◆ **TASK DATA**

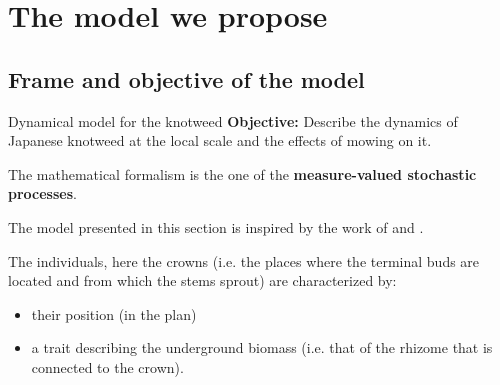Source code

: \documentclass{myBeamer}
\newcommand{\R}{\mathbb R}%
\newcommand{\Mcal}{\mathcal{M}}%
\newcommand{\Pcal}{\mathcal P}%
\begin{document}
\section*{The model we propose}
\subsection*{Frame and objective of the model}
\begin{frame}{Dynamical model for the knotweed}
\textbf{Objective:} Describe the dynamics of Japanese knotweed at the local scale and the effects of mowing on it.

\smallbreak
The mathematical formalism is the one of the \textbf{measure-valued stochastic processes}.

\smallbreak
The model presented in this section is inspired by the work of \cite{fournier2004microscopic} and \cite{tran2006modeles}.

\smallbreak
 The individuals, here the crowns 
 (i.e. the places where the terminal buds are located and from which the stems sprout) are characterized by:
 \begin{itemize}
\item  their position (in the plan)
 \item  a trait describing the underground biomass (i.e. that of the rhizome that is connected to the crown).
\end{itemize}
 
\end{frame}






%
%
\end{document}
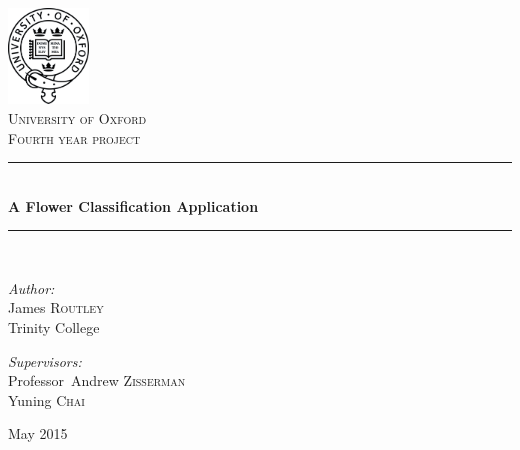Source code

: \documentclass[11pt, a4paper]{report}
\newcommand{\HRule}{\rule{\linewidth}{0.5mm}}
\begin{document}
\begin{titlepage}
\begin{center}

\includegraphics[width=0.16\textwidth]{img/OxfLogo.png}~\\[1.5cm]

\textsc{\LARGE University of Oxford}\\[1.5cm]
\textsc{\Large Fourth year project}\\[0.5cm]

\HRule \\[0.4cm]
{ \huge \bfseries A Flower Classification Application \\[0.4cm] }

\HRule \\[1.5cm]

\noindent
\begin{minipage}[t]{0.4\textwidth}
\begin{flushleft} \large
\emph{Author:}\\
James \textsc{Routley} \\
Trinity College
\end{flushleft}
\end{minipage}%
\begin{minipage}[t]{0.4\textwidth}
\begin{flushright} \large
\emph{Supervisors:} \\
Professor~Andrew \textsc{Zisserman} \\
Yuning \textsc{Chai}
\end{flushright}
\end{minipage}

\vfill

{\large May 2015}

\end{center}
\end{titlepage}
\end{document}
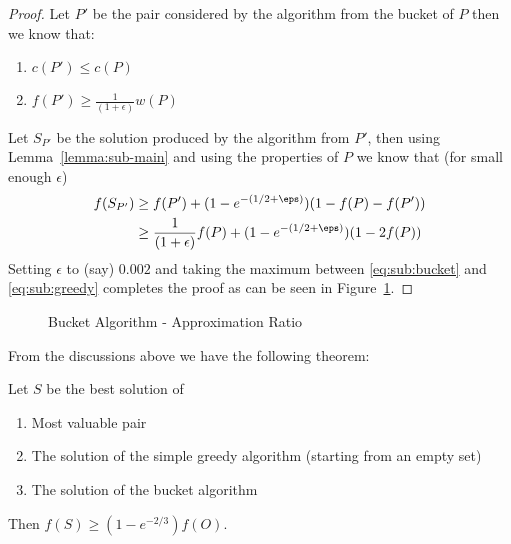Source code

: \begin{proof}
	Let $P'$ be the pair considered by the algorithm from the bucket of $P$ then we know that:
	\begin{enumerate}
		\item $c(P') \leq c(P)$
		\item $f(P') \geq \frac{1}{(1 + \epsilon)}w(P)$
	\end{enumerate}
	Let $S_{P'}$ be the solution produced by the algorithm from $P'$,
	then using Lemma~\ref{lemma:sub-main} and using the properties of $P$ we know that (for small enough $\epsilon$)
	\begin{align}
		f(S_{P'}) & \geq f(P') + (1-e^{-(1/2 + \eps)})(1 - f(P) - f(P'))
		\\ & 
		\geq \frac{1}{(1 + \epsilon)}f(P) + (1-e^{-(1/2 + \eps)})(1 - 2f(P))
		\label{eq:sub:bucket}
	\end{align}
	Setting $\epsilon$ to (say) $0.002$ and taking the maximum between \ref{eq:sub:bucket} and
	\ref{eq:sub:greedy} completes the proof as can be seen in Figure~\ref{fig:sub:bucket}.
\end{proof}

\begin{figure}
	\def\zeta{0.002}
	\caption{
		\label{fig:sub:bucket}
		Bucket Algorithm - Approximation Ratio
	}
\end{figure}

From the discussions above we have the following theorem:

\begin{theorem}
	Let $S$ be the best solution of
	\begin{enumerate}
		\item Most valuable pair
		\item The solution of the simple greedy algorithm (starting from an empty set)
		\item The solution of the bucket algorithm
	\end{enumerate}
	Then $f(S) \geq (1 - e^{-2/3})f(O)$.
\end{theorem}
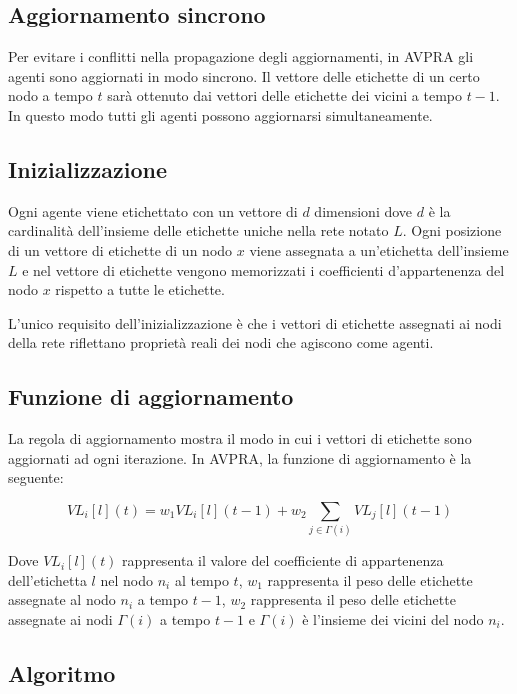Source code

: \documentclass[a4paper,12pt]{report}
\begin{document}
		\subsection{Aggiornamento sincrono}
		Per evitare i conflitti nella propagazione degli aggiornamenti, in AVPRA gli agenti sono aggiornati in modo sincrono. Il vettore delle etichette di un certo nodo a tempo $t$ sarà ottenuto dai vettori delle etichette dei vicini a tempo $t-1$. In questo modo tutti gli agenti possono aggiornarsi simultaneamente. \cite{avpra}
	
		\subsection{Inizializzazione}
		Ogni agente viene etichettato con un vettore di $d$ dimensioni dove $d$ è la cardinalità dell'insieme delle etichette uniche nella rete notato $L$. Ogni posizione di un vettore di etichette di un nodo $x$ viene assegnata a un'etichetta dell'insieme $L$ e nel vettore di etichette vengono memorizzati i coefficienti d'appartenenza del nodo $x$ rispetto a tutte le etichette. 
		
		L'unico requisito dell'inizializzazione è che i vettori di etichette assegnati ai nodi della rete riflettano proprietà reali dei nodi che agiscono come agenti. \cite{avpra}

		\subsection{Funzione di aggiornamento}
		La regola di aggiornamento mostra il modo in cui i vettori di etichette sono aggiornati ad ogni iterazione. In AVPRA, la funzione di aggiornamento è la seguente:
		
		\begin{equation}
		VL_i [l] (t) = w_1 VL_i [l] (t-1) + w_2 \sum_{j \in \Gamma(i)} VL_j [l](t-1)
		\end{equation}

		Dove $VL_i[l](t)$ rappresenta il valore del coefficiente di appartenenza dell'etichetta $l$ nel nodo $n_i$ al tempo $t$, $w_1$ rappresenta il peso delle etichette assegnate al nodo $n_i$ a tempo $t - 1$, $w_2$ rappresenta il peso delle etichette assegnate ai nodi $\Gamma(i)$ a tempo $t - 1$ e $\Gamma(i)$ è l'insieme dei vicini del nodo $n_i$. \cite{avpra}

		\subsection{Algoritmo}
		
\end{document}
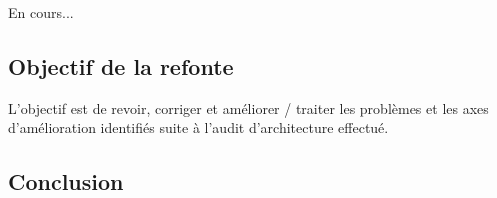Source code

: En cours...
\subsection{Objectif de la refonte}
L'objectif est de revoir, corriger et améliorer / traiter les problèmes et les axes d'amélioration identifiés suite à l'audit d'architecture effectué.
\subsection*{Conclusion}


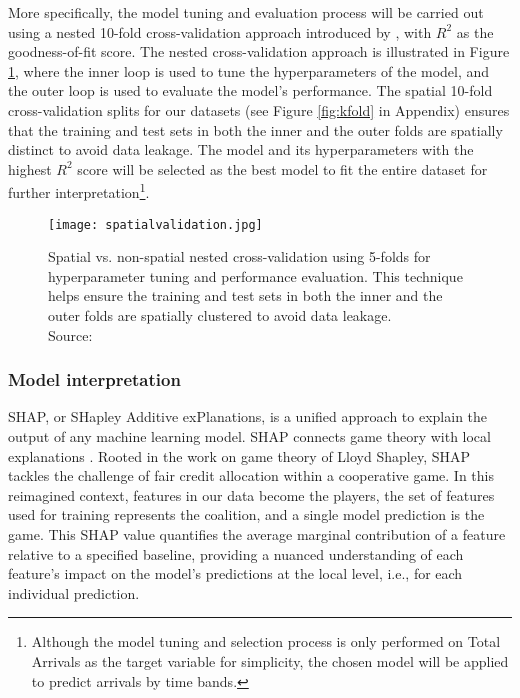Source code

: More specifically, the model tuning and evaluation process will be carried out using a nested 10-fold cross-validation approach introduced by \citet{schratzPerformanceEvaluationHyperparameter2018}, with $R^2$ as the goodness-of-fit score. The nested cross-validation approach is illustrated in Figure \ref{fig:spatialnested}, where the inner loop is used to tune the hyperparameters of the model, and the outer loop is used to evaluate the model's performance. The spatial 10-fold cross-validation splits for our datasets (see Figure \ref{fig:kfold} in Appendix) ensures that the training and test sets in both the inner and the outer folds are spatially distinct to avoid data leakage. The model and its hyperparameters with the highest $R^2$ score will be selected as the best model to fit the entire dataset for further interpretation\footnote{Although the model tuning and selection process is only performed on Total Arrivals as the target variable for simplicity, the chosen model will be applied to predict arrivals by time bands.}.

\begin{figure}[!ht]
    \centering
    \texttt{[image: spatialvalidation.jpg]}
    \captionsetup{justification=centering}
    \caption{Spatial vs. non-spatial nested cross-validation using 5-folds for hyperparameter tuning and performance evaluation. This technique helps ensure the training and test sets in both the inner and the outer folds are spatially clustered to avoid data leakage. \\ Source: \citet{schratzPerformanceEvaluationHyperparameter2018}}
    \label{fig:spatialnested}
\end{figure}

\subsubsection*{Model interpretation}

SHAP, or SHapley Additive exPlanations, is a unified approach to explain the output of any machine learning model. SHAP connects game theory with local explanations \citep{lundbergUnifiedApproachInterpreting2017a}. Rooted in the work on game theory of Lloyd Shapley, SHAP tackles the challenge of fair credit allocation within a cooperative game. In this reimagined context, features in our data become the players, the set of features used for training represents the coalition, and a single model prediction is the game. This SHAP value quantifies the average marginal contribution of a feature relative to a specified baseline, providing a nuanced understanding of each feature's impact on the model's predictions at the local level, i.e., for each individual prediction.

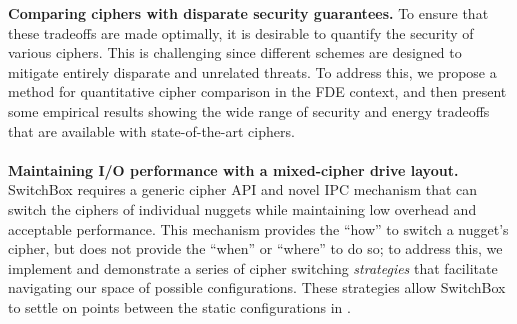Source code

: \textbf{Comparing ciphers with disparate security guarantees.} To ensure that
these tradeoffs are made optimally, it is desirable to quantify the security of
various ciphers. This is challenging since different schemes are designed to
mitigate entirely disparate and unrelated threats. To address this, we propose a
method for quantitative cipher comparison in the FDE context, and then present
some empirical results showing the wide range of security and energy tradeoffs
that are available with state-of-the-art ciphers.
\\
\\
\textbf{Maintaining I/O performance with a mixed-cipher drive layout.} SwitchBox
requires a generic cipher API and novel IPC mechanism that can switch the
ciphers of individual nuggets while maintaining low overhead and acceptable
performance. This mechanism provides the ``how'' to switch a nugget's cipher,
but does not provide the ``when'' or ``where'' to do so; to address this, we
implement and demonstrate a series of cipher switching \textit{strategies} that
facilitate navigating our space of possible configurations. These strategies
allow SwitchBox to settle on points between the static configurations in
.
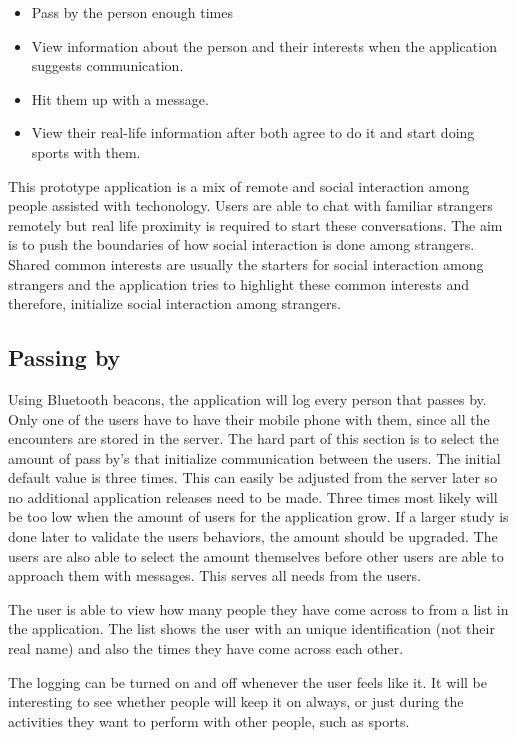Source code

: \begin{itemize}
	\item Pass by the person enough times
	\item View information about the person and their interests when the application suggests communication.
	\item Hit them up with a message.
	\item View their real-life information after both agree to do it and start doing sports with them.
\end{itemize}

This prototype application is a mix of remote and social interaction among people assisted with techonology. Users are able to chat with familiar strangers remotely but real life proximity is required to start these conversations. The aim is to push the boundaries of how social interaction is done among strangers. Shared common interests are usually the starters for social interaction among strangers and the application tries to highlight these common interests and therefore, initialize social interaction among strangers.

\subsection{Passing by}

Using Bluetooth beacons, the application will log every person that passes by. Only one of the users have to have their mobile phone with them, since all the encounters are stored in the server. The hard part of this section is to select the amount of pass by's that initialize communication between the users. The initial default value is three times. This can easily be adjusted from the server later so no additional application releases need to be made. Three times most likely will be too low when the amount of users for the application grow. If a larger study is done later to validate the users behaviors, the amount should be upgraded. The users are also able to select the amount themselves before other users are able to approach them with messages. This serves all needs from the users.

The user is able to view how many people they have come across to from a list in the application. The list shows the user with an unique identification (not their real name) and also the times they have come across each other.

The logging can be turned on and off whenever the user feels like it. It will be interesting to see whether people will keep it on always, or just during the activities they want to perform with other people, such as sports.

◆ **HOW TO COMPLETE THIS TASK**
The lines wanted run from the first one in the material above through the line containing "to the crown)."; give them again exactly, leaving out the pictures.

◆ **SOLUTION TO THIS PROBLEM**
Source code

: \documentclass{myBeamer}
\newcommand{\R}{\mathbb R}%
\newcommand{\Mcal}{\mathcal{M}}%
\newcommand{\Pcal}{\mathcal P}%
\begin{document}
\section*{The model we propose}
\subsection*{Frame and objective of the model}
\begin{frame}{Dynamical model for the knotweed}
\textbf{Objective:} Describe the dynamics of Japanese knotweed at the local scale and the effects of mowing on it.

\smallbreak
The mathematical formalism is the one of the \textbf{measure-valued stochastic processes}.

\smallbreak
The model presented in this section is inspired by the work of \cite{fournier2004microscopic} and \cite{tran2006modeles}.

\smallbreak
 The individuals, here the crowns 
 (i.e. the places where the terminal buds are located and from which the stems sprout) are characterized by:
 \begin{itemize}
\item  their position (in the plan)
 \item  a trait describing the underground biomass (i.e. that of the rhizome that is connected to the crown).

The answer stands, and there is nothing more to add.